Lundioumardi, un observatoire par la lecture

Le jour du Jugement dernier, lorsque les conquérants et les hommes d’État viendront recevoir leur récompense, le Tout-Puissant se tournera vers Pierre et lui dira, non sans une certaine envie et en nous voyant arriver avec nos livres sous les bras : « Regarde, ceux-là n’ont pas besoin de récompense. Nous n’avons rien à leur donner. Ils ont aimé lire. »

Virginia Woolf, Comment lire un livre.

Il est absurde de se donner des règles absolues sur ce qu’il faut lire et ce qu’il ne faut pas lire. Plus de la moitié de la culture moderne repose sur ce qu’il ne faut pas lire.

Oscar Wilde, Aphorismes.

Lundioumardi est le blog d’un lecteur pessimiste mais non désabusé qui entend valoriser le pouvoir de l’écrit dans la compréhension que l’on peut avoir d’une société en perpétuels mouvements. Des mouvements furtifs, souvent contradictoires, difficiles à évaluer mais qui posent à l’unisson la question fondamentale du Progrès. Un Progrès devenu la justification de ces nombreux mouvements – économiques, sociaux, politiques, scientifiques et culturels – avec une telle puissance que l’on oublie trop souvent d’en interroger le bon sens et les conséquences qui en découlent. Plus naturellement encore de se demander si tout progrès est bon à suivre sous prétexte qu’il en a le nom. Cioran ne disait-il pas que « Le progrès n’est rien d’autre qu’un élan vers le pire »[1]

Dans la citadelle pensive qui est la mienne, la lecture reste l’hypothèse la plus valable pour aborder une réflexion sur le monde qui nous entoure. Comme le rappelait Victor Hugo le plus simplement du monde : « Qui lit pense, qui pense raisonne »[2]. D’une façon différente mais avec une intention semblable, Marcel Proust avait également défini le rôle qu’il assignait à la lecture. Dans un court texte servant de préface à la traduction de Sésame et les lys de John Ruskin[3], il faisait d’elle l’inévitable point de départ pour accéder aux portes d’une vie de l’esprit. Un siècle plus tard, qu’en est-il de notre rapport à la lecture ? Certainement tout autre !

La maîtrise du langage et les évolutions qu’il rencontre sont indissociables de ces sujets – une langue de plus en plus ignorée quand elle n’est pas carrément malmenée, réputée pour ses difficultés d’usage mais aussi ses subtilités, sa richesse et ses potentialités. Ce patrimoine se bat aujourd’hui contre un jargon marketing, un langage SMS, un style journalistique et ses autres dérives médialectiques. Autant de modes d’écriture, de lecture et donc de pensée qui sont désormais légion pour s’exprimer dans le vaste monde, au risque finalement de ne plus du tout le comprendre.

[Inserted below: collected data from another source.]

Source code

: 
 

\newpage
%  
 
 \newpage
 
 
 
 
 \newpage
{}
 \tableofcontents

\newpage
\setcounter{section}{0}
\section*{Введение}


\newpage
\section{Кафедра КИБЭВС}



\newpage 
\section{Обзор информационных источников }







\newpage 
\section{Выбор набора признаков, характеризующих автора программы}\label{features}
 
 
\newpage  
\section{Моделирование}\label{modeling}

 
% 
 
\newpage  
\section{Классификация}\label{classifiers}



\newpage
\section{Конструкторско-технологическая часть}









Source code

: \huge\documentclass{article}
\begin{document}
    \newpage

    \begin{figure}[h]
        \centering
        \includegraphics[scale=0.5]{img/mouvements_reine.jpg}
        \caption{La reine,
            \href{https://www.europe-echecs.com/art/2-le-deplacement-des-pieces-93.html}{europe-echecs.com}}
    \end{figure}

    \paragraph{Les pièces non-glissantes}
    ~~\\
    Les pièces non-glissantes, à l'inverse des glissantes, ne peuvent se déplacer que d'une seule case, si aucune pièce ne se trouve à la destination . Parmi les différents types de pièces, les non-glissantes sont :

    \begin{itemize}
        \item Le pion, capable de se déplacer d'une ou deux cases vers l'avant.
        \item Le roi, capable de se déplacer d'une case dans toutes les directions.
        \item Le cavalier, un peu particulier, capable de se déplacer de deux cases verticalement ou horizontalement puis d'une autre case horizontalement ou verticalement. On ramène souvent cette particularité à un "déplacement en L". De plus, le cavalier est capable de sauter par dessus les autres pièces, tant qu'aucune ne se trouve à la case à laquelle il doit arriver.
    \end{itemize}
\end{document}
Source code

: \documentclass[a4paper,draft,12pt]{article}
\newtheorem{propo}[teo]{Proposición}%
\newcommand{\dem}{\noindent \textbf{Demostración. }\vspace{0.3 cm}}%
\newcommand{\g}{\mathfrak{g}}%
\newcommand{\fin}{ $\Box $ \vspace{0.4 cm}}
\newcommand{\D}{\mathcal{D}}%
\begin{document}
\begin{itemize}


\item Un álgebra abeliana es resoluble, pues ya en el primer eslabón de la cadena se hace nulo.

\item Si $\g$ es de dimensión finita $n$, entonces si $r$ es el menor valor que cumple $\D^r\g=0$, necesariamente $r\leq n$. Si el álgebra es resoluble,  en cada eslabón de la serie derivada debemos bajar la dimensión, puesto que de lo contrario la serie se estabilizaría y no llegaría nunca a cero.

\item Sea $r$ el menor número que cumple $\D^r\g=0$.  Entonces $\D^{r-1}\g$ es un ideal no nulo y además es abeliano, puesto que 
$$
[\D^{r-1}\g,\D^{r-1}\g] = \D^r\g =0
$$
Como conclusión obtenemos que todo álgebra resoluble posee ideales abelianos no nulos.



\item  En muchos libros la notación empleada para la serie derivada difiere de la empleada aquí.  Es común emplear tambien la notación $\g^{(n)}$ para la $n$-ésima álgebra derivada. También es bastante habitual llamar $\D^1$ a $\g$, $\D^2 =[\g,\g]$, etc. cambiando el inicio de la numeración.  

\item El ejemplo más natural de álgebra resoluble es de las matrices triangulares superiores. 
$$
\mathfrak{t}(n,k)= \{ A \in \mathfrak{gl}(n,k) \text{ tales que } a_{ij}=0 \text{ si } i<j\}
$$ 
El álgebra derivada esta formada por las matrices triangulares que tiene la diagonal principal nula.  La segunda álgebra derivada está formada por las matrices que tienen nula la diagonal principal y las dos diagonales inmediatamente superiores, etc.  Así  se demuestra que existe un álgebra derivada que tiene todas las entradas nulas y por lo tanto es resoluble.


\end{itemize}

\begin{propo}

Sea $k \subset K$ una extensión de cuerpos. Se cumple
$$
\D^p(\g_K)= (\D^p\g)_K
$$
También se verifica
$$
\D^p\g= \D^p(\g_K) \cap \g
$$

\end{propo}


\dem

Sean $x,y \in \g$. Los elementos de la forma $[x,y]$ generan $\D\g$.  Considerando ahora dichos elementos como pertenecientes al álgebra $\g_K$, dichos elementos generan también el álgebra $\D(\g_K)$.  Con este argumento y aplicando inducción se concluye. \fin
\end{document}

J’entends déjà venir les critiques : « réactionnaire », « bien-pensant », « vieux con » peut-être… Elles ne sont déjà que le révélateur d’une vacuité argumentative et c’est cuirassé comme un scarabée que je me proposerai d’y répondre. Pour les autres, un texte sera publié chaque lundi ou mardi – la paresse n’existe pas sans le travail pour la cerner – afin de discuter d’un texte (romans, essais, articles de presse, etc.) et d’en dégager une substance. Toutes les contributions étrangères seront accueillies sans autre restriction que la médiocrité dont, je vous prie de m’excuser par avance, je serai l’unique censeur.

Benoit Colboc

benoitcolboc@orange.fr.

[1] CIORAN Emil, L’élan vers le pire, Paris, éd. Gallimard, 1988.

[2] HUGO Victor, L’Homme qui rit, 1869.

[3] Sésame et les lys sont deux conférences prononcées par l’écrivain, poète et critique d’art John Ruskin (1819 – 1900) dont la traduction française a été réalisée par Marcel Proust à partir de 1904. Il en rédigea également la préface sous le titre Sur la lecture. Un texte dans lequel il revient sur ses souvenirs d’enfance liés à ses lectures, avant de se faire plus critique et de se démarquer de Ruskin, lui portant régulièrement dans ses notes de bas de page, la contradiction et élaborant au long de sa réflexion sa conception de l’écriture.